I remember a time when that sentence would have made absolutely no sense to me.

So far the biggest piece of news prior to the servers coming back up (and it remains to be seen if they'll actually be up on time) is the fact that the patch's class changes are "not complete." There's so much irony in this news that it's honestly hard for me to talk about it without chuckling balefully to myself in my elitist meta-gamer way, but I'll try to summarize.

That anybody actually thinks the changes to classes, all the tweaks and outright upheavals to talent trees, new and revamped skills, and various other mechanics will ever reach a "completed" state are in clear denial of how this process works. I blame console RPGs. You never get updates to the game mechanics of a Final Fantasy. But when was the last time you saw a D&D source book that said "Final Version"? It never ends. It just grows. Such is World of Warcraft.

So people are hemming and hawing, as they are wont to do, about the fact that the patch isn't "done" and therefore is "broken", because we're not getting all the changes we've been reading about - and subsequently hemming and/or hawing about - in beta.

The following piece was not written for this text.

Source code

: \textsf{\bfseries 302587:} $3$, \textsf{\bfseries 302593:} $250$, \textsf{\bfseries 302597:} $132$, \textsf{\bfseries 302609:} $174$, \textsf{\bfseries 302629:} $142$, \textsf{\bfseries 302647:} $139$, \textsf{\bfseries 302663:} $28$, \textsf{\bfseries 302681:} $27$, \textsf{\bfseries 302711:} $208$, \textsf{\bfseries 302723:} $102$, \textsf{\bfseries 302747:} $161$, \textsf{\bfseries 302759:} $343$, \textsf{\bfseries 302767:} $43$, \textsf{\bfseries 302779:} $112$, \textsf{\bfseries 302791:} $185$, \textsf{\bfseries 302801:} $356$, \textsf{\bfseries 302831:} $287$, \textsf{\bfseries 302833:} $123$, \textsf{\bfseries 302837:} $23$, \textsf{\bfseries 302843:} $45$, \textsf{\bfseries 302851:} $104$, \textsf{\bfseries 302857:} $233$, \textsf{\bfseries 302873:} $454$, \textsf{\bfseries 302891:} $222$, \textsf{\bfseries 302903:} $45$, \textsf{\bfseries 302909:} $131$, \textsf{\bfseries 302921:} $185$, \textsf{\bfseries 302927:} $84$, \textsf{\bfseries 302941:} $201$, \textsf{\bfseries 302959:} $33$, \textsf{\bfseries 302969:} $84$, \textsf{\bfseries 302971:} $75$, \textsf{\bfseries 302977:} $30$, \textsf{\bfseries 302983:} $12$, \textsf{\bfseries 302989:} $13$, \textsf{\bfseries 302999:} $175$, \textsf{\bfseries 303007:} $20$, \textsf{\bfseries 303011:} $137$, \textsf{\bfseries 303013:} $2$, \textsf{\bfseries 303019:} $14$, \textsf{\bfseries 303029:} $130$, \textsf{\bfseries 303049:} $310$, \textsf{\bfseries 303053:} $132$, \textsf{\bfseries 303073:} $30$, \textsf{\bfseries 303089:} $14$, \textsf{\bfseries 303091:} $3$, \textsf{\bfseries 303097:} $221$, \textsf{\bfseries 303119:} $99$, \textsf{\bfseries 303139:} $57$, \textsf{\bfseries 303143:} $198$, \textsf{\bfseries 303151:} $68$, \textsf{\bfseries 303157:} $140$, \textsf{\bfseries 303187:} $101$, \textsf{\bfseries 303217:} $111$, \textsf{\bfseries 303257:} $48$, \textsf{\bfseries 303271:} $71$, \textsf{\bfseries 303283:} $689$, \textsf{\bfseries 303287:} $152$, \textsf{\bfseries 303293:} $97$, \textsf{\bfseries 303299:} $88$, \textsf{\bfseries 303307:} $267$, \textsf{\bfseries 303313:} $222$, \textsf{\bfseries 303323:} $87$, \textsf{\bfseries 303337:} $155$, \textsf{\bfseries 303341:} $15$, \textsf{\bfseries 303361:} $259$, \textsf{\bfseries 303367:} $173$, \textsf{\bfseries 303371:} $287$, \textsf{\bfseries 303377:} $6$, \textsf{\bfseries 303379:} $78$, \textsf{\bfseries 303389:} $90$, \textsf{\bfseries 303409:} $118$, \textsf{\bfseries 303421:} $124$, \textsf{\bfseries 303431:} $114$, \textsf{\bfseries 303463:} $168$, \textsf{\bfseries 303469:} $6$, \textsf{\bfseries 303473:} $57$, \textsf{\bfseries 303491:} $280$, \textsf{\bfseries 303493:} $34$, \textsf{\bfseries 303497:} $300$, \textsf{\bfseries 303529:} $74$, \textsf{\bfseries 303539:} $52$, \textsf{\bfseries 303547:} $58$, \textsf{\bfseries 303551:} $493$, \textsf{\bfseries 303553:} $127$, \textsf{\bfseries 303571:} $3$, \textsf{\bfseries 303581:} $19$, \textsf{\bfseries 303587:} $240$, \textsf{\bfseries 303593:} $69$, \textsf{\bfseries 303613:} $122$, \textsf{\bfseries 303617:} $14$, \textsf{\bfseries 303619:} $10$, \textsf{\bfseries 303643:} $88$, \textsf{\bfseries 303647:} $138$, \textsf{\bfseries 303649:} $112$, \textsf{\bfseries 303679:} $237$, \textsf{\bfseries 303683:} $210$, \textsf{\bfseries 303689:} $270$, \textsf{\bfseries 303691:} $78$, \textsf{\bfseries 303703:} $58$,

I honestly think it's the best thing that could happen, because the scope of the changes in beta is huge. Trying to unload all of the modifications on a community so saturated with veterans would potentially cripple any activity that happens between now and November 13th. Blizzard has some big plans for the game - broad, sweeping plans to reign in what's been left out of control for too long - and it needs to be a phased approach. Pruning the big changes that drop today - spellpower, hit/crit merging, base mana costs - before throwing in all the bells and whistles on the roster is going to give them a much higher chance of getting things working in time for Wrath to come out.

The thing that cracks me up about it is how so many people are quick to jump on the bandwagon of claiming that Blizzard has no idea what they're doing based on these events. But it's typical for those with any strong personal opinions on things they love to assume that if they don't know all the rationale, no one else can. Which is why, even though seeing various QQing and griefing on the forums about Blizzard's lack of organization or instability-inducing changes gives me some aggravation (because I disagree), I still enjoy seeing all of the furor because it's clear that it's coming from a community that's passionate about this pastime we share.

So rage on, nerdragers.

Meanwhile, I will be sitting here waiting in my stupid WoW-less cube for 5:00 to roll around so I can go home and gleefully tear my Poisons hotkey off my action bar, never to be seen again.